-- PROBLEM STATEMENT --
Pull every line from the records that has the word "伞木希美之乱" in it.
+ + + + + + +
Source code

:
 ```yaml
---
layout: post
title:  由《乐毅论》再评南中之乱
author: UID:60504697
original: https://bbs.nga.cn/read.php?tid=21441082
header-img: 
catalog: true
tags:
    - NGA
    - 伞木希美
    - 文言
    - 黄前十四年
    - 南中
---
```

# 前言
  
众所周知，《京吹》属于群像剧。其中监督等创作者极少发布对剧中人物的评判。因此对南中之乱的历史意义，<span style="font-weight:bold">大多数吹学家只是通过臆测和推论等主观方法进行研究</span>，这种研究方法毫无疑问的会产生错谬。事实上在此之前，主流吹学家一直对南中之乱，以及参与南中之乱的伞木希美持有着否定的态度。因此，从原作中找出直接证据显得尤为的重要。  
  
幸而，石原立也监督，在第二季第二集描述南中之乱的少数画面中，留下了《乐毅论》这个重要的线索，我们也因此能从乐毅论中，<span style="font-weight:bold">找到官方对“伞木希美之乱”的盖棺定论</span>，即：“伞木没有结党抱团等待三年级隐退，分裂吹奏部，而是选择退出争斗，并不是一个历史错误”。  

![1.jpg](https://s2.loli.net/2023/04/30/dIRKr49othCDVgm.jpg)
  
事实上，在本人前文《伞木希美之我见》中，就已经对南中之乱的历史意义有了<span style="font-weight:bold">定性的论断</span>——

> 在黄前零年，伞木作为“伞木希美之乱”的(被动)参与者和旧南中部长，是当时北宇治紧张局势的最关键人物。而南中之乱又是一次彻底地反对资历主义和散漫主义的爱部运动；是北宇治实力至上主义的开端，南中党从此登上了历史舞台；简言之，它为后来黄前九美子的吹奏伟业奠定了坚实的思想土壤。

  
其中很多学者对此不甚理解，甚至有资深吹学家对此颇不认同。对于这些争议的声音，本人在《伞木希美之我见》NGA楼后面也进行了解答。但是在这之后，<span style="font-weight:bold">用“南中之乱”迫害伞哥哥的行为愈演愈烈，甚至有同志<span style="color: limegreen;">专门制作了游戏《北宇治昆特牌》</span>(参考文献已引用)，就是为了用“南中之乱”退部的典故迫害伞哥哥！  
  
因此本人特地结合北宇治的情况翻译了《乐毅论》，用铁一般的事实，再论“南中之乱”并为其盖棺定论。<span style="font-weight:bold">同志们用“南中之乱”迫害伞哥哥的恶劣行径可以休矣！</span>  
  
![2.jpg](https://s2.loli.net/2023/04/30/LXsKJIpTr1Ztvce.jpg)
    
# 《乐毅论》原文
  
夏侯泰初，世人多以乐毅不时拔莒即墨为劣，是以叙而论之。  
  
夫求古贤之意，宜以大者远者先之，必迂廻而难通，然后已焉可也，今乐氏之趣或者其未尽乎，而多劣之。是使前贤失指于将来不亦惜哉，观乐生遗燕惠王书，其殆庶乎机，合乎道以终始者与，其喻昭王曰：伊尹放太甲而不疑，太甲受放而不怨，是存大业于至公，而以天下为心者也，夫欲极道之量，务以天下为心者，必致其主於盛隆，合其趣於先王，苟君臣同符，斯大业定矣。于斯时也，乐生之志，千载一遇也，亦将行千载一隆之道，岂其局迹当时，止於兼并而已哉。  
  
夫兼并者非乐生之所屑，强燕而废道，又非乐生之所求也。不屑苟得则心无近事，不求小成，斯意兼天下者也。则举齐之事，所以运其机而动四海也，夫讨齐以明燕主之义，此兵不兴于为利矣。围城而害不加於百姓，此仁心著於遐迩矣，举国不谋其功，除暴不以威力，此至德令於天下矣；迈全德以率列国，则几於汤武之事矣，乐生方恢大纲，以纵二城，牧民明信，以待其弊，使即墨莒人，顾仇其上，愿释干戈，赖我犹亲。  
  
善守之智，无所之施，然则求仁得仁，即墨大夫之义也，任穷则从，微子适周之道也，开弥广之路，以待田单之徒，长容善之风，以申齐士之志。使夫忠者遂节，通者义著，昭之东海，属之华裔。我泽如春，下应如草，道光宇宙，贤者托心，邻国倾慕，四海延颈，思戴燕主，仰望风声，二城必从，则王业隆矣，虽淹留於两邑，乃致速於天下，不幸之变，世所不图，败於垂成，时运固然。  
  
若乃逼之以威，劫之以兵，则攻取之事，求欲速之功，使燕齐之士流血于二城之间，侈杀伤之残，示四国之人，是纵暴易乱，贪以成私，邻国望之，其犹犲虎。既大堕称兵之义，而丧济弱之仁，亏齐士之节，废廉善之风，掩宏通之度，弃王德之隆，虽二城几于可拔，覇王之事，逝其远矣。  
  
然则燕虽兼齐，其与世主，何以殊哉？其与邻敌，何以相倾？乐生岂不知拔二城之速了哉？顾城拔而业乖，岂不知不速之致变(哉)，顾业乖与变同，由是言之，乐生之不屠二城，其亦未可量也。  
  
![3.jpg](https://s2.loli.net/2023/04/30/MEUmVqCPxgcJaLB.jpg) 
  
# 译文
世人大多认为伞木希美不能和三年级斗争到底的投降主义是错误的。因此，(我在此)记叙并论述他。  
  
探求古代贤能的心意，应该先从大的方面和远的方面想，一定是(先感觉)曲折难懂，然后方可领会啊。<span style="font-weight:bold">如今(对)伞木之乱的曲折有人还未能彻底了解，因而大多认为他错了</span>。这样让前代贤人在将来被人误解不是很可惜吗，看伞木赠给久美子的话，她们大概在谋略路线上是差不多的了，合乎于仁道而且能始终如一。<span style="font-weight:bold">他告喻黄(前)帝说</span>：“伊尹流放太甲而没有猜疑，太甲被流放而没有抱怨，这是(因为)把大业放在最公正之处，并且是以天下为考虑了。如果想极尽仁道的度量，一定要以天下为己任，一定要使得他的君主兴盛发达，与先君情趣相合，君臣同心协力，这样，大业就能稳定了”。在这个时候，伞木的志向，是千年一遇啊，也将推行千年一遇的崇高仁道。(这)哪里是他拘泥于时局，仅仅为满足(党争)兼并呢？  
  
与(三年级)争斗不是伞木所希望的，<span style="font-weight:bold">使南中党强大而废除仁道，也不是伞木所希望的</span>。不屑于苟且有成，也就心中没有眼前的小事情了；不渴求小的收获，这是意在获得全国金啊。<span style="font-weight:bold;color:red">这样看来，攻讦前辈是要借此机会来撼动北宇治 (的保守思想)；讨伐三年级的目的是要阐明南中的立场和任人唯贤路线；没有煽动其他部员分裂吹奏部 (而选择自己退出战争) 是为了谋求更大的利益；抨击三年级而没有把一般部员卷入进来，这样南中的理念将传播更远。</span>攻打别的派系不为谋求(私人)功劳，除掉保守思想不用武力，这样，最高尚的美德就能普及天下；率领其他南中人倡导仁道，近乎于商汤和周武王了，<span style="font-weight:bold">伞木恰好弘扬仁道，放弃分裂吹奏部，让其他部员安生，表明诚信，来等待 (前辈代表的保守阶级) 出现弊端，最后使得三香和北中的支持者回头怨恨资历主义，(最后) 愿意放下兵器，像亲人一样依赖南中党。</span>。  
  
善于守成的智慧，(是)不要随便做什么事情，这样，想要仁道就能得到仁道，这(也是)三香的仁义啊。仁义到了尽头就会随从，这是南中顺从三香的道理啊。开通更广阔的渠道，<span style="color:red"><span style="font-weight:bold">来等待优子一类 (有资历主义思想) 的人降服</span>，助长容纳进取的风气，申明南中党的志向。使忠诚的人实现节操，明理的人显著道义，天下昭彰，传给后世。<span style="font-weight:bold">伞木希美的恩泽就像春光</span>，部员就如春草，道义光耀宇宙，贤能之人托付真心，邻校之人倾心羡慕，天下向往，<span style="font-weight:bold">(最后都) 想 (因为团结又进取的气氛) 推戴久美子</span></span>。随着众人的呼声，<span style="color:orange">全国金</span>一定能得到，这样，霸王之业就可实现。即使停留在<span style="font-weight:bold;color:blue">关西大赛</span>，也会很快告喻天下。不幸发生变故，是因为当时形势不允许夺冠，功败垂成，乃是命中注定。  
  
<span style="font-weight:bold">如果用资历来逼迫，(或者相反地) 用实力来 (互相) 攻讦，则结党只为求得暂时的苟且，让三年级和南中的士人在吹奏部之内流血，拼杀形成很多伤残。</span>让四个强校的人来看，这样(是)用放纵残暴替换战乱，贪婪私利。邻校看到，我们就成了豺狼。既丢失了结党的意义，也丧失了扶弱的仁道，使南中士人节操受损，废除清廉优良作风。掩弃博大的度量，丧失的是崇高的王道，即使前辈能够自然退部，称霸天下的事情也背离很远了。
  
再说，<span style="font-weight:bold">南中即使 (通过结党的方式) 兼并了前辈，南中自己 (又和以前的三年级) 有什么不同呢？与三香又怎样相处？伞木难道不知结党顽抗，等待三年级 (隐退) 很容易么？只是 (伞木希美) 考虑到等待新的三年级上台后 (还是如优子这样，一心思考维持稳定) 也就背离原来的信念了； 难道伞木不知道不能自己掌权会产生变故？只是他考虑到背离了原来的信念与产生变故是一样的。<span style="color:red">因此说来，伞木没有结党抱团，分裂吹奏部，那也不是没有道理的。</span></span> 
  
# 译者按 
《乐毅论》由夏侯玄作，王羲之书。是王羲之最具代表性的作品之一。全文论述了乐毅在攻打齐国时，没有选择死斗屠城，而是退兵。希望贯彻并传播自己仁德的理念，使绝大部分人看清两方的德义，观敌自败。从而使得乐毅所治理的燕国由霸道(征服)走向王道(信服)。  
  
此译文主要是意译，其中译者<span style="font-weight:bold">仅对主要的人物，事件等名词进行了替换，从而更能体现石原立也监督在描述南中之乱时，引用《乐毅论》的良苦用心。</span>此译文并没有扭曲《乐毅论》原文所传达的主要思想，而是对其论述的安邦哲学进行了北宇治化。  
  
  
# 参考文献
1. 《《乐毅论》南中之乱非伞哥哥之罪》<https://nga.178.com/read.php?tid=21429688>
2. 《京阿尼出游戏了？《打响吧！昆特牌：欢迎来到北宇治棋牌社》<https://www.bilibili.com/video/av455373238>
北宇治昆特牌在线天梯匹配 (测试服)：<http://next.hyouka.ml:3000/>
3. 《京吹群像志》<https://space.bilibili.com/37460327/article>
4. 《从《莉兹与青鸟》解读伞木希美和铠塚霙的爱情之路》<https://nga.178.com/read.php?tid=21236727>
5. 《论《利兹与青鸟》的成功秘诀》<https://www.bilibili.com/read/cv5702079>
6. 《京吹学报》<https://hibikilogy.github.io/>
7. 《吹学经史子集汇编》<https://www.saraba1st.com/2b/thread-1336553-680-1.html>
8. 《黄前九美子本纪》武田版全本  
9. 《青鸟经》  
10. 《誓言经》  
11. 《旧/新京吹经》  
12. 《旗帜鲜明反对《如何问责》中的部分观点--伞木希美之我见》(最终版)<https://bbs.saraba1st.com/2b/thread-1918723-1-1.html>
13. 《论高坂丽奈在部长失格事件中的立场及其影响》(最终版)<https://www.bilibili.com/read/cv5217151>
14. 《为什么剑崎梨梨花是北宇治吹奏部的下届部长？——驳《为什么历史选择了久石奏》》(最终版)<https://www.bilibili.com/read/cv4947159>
+ + + + + + +
-- ANSWER SECTION --
幸而，石原立也监督，在第二季第二集描述南中之乱的少数画面中，留下了《乐毅论》这个重要的线索，我们也因此能从乐毅论中，<span style="font-weight:bold">找到官方对“伞木希美之乱”的盖棺定论</span>，即：“伞木没有结党抱团等待三年级隐退，分裂吹奏部，而是选择退出争斗，并不是一个历史错误”。  
> 在黄前零年，伞木作为“伞木希美之乱”的(被动)参与者和旧南中部长，是当时北宇治紧张局势的最关键人物。而南中之乱又是一次彻底地反对资历主义和散漫主义的爱部运动；是北宇治实力至上主义的开端，南中党从此登上了历史舞台；简言之，它为后来黄前九美子的吹奏伟业奠定了坚实的思想土壤。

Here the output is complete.